» Exercise prompt: Needed from the data below: all lines that contain the word "Register".

Document images with source code
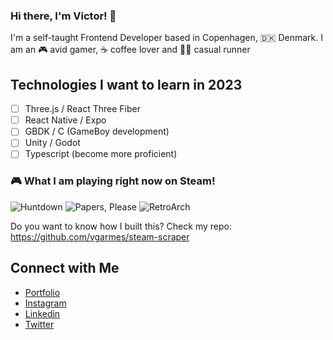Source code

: ### Hi there, I'm Victor! 👋

I'm a self-taught Frontend Developer based in Copenhagen, 🇩🇰 Denmark. I am an 🎮 avid gamer, ☕️ coffee lover and 🏃🏻 casual runner

## Technologies I want to learn in 2023

- [ ] Three.js / React Three Fiber
- [ ] React Native / Expo
- [ ] GBDK / C (GameBoy development)
- [ ] Unity / Godot
- [ ] Typescript (become more proficient)

### 🎮 What I am playing right now on Steam!

<a href="https://steamcommunity.com/app/598550" target="_blank" style="text-decoration:none;">
    <img src="https://cdn.cloudflare.steamstatic.com/steam/apps/598550/capsule_231x87.jpg"} alt="Huntdown" />
  </a><a href="https://steamcommunity.com/app/239030" target="_blank" style="text-decoration:none;">
    <img src="https://cdn.cloudflare.steamstatic.com/steam/apps/239030/capsule_231x87.jpg"} alt="Papers, Please" />
  </a><a href="https://steamcommunity.com/app/1118310" target="_blank" style="text-decoration:none;">
    <img src="https://cdn.cloudflare.steamstatic.com/steam/apps/1118310/capsule_231x87.jpg"} alt="RetroArch" />
  </a>

Do you want to know how I built this? Check my repo: https://github.com/vgarmes/steam-scraper

## Connect with Me

- [Portfolio](https://vgarmes.github.io/portfolio/) <br/>
- [Instagram](https://www.instagram.com/vgmestre) <br/>
- [Linkedin](https://www.linkedin.com/in/vgmestre/) <br/>
- [Twitter](https://twitter.com/vgmestre) <br/>
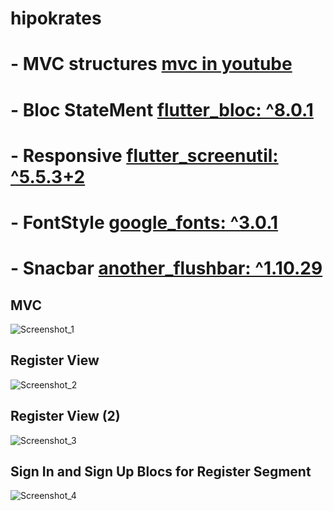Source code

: # hipokrates

# - MVC structures [mvc in youtube](https://youtu.be/RQf5VVuGJh8)

# - Bloc StateMent [flutter_bloc: ^8.0.1](https://pub.dev/packages/flutter_bloc)

# - Responsive [flutter_screenutil: ^5.5.3+2](https://pub.dev/packages/flutter_screenutil)

# - FontStyle [google_fonts: ^3.0.1](https://pub.dev/packages/google_fonts)

# - Snacbar [another_flushbar: ^1.10.29]((https://pub.dev/packages/another_flushbar))

## MVC
![Screenshot_1](https://user-images.githubusercontent.com/95979088/172630349-cb51833f-e222-4969-a900-d180dc63b644.png)

## Register View
![Screenshot_2](https://user-images.githubusercontent.com/95979088/172630368-bbade855-188b-4d62-967f-f3db17e01d85.png)

## Register View (2)
![Screenshot_3](https://user-images.githubusercontent.com/95979088/172630381-ed3d0922-a188-49d2-87f9-8748fc1561f5.png)


## Sign In and Sign Up Blocs for Register Segment

![Screenshot_4](https://user-images.githubusercontent.com/95979088/172630393-2fd59854-9360-40df-9cc3-8737358156ca.png)
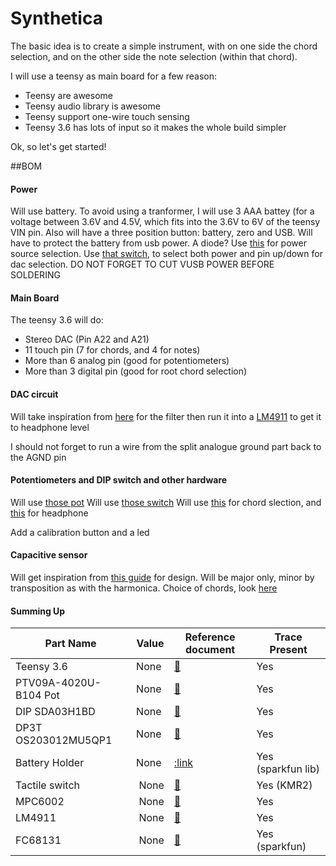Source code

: # Synthetica

The basic idea is to create a simple instrument, with on one side the chord selection, and on the other side the note selection (within that chord). 

I will use a teensy as main board for a few reason:

* Teensy are awesome
* Teensy audio library is awesome
* Teensy support one-wire touch sensing
* Teensy 3.6 has lots of input so it makes the whole build simpler

Ok, so let's get started! 

##BOM

#### Power

Will use battery. To avoid using a tranformer, I will use 3 AAA battey (for a voltage between 3.6V and 4.5V, which fits into the 3.6V to 6V of the teensy VIN pin. Also will have a three position button: battery, zero and USB. Will have to protect the battery from usb power. A diode? Use [this](https://forum.pjrc.com/printthread.php?t=25937&pp=25&page=1) for power source selection. Use [that switch](https://fr.farnell.com/c-k-components/os203012mu5qp1/commutateur-lateral-dp3t/dp/2435090?ost=OS203012&ddkey=https%3Afr-FR%2FElement14_France%2Fsearch), to select both power and pin up/down for dac selection. DO NOT FORGET TO CUT VUSB POWER BEFORE SOLDERING

#### Main Board

The teensy 3.6 will do:

* Stereo DAC (Pin A22 and A21)
* 11 touch pin (7 for chords, and 4 for notes)
* More than 6 analog pin (good for potentiometers)
* More than 3 digital pin (good for root chord selection)

#### DAC circuit

Will take inspiration from [here](https://github.com/ghztomash/fasma_drum/blob/master/hardware/Fasma%20Drum%20Schematics.PDF)  for the filter then run it into a [LM4911](http://www.ti.com/lit/ds/symlink/lm4911.pdf) to get it to headphone level

I should not forget to run a wire from the split analogue ground part back to the AGND pin 

#### Potentiometers and DIP switch and other hardware

Will use [those pot](https://fr.farnell.com/bourns/ptv09a-4020u-b104/potentiom-rotatif-100kohm-9mm/dp/2469526?scope=partnumberlookahead&ost=PTV09A-4020U-B104&searchref=searchlookahead&exaMfpn=true&ddkey=https%3Afr-FR%2FElement14_France%2Fw%2Fsearch)
Will use [those switch](https://fr.farnell.com/c-k-components/js102011saqn/commutateur-spdt-0-6a-6vdc-lateral/dp/2320017?st=JS102011SAQN)
Will use [this](https://fr.farnell.com/c-k-components/sda03h1bd/commutateur-raised-3-voies-tht/dp/2320098) for chord slection, and [this](https://fr.farnell.com/lumberg/klbr-4/embase-femelle-chassis-3-5mm/dp/1217016) for headphone

Add a calibration button and a led

#### Capacitive sensor

Will get inspiration from [this guide](http://www.patternagents.com/news/2013/11/24/eagle-touch-widgets-library.html) for design.
Will be major only, minor by transposition as with the harmonica. Choice of chords, look [here](https://www.hooktheory.com/blog/i-analyzed-the-chords-of-1300-popular-songs-for-patterns-this-is-what-i-found/)


#### Summing Up

| Part Name  |  Value | Reference document | Trace Present  |   
|---|---|---|---|
|  Teensy 3.6  | None  | [:link:](https://proxy.duckduckgo.com/iu/?u=https%3A%2F%2Fcdn.solarbotics.com%2Fproducts%2Fdatasheets%2Fks_t_3.6f.png&f=1)   | Yes  |   
| PTV09A-4020U-B104 Pot |  None  | [:link:](https://www.farnell.com/datasheets/2259384.pdf)  | Yes  |  
| DIP SDA03H1BD  | None  | [:link:](https://www.farnell.com/datasheets/2706256.pdf)  | Yes  | 
| DP3T OS203012MU5QP1  | None  | [:link:](https://www.farnell.com/datasheets/2674787.pdf)  | Yes  |  
| Battery Holder | None | [:link](https://www.farnell.com/datasheets/2300356.pdf) | Yes (sparkfun lib)| 
|Tactile switch| None | [:link:](https://fr.farnell.com/c-k-components/kmr211g-lfs/tactile-commutateur-1-2n/dp/1437635?st=KMR2) | Yes (KMR2)| 
|MPC6002| None | [:link:](https://fr.farnell.com/microchip/mcp6002-e-sn/ampli-op-double-1mhz-cms/dp/1332118?scope=partnumberlookahead&ost=MCP6002-E%2FSN&searchref=searchlookahead&exaMfpn=true&ddkey=https%3Afr-FR%2FElement14_France%2Fw%2Fsearch) | Yes | 
|LM4911| None | [:link:](http://www.ti.com/lit/ds/symlink/lm4911.pdf#%5B%7B%22num%22%3A30%2C%22gen%22%3A0%7D%2C%7B%22name%22%3A%22XYZ%22%7D%2C0%2C379.5%2C0%5D) | Yes |
| FC68131 | None | [:link:](https://fr.farnell.com/cliff-electronic-components/fc68131/jack-stereo-3-5mm-3-voies-carte/dp/2518188) | Yes (sparkfun) |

» Exercise solution:
## Register View
## Register View (2)
## Sign In and Sign Up Blocs for Register Segment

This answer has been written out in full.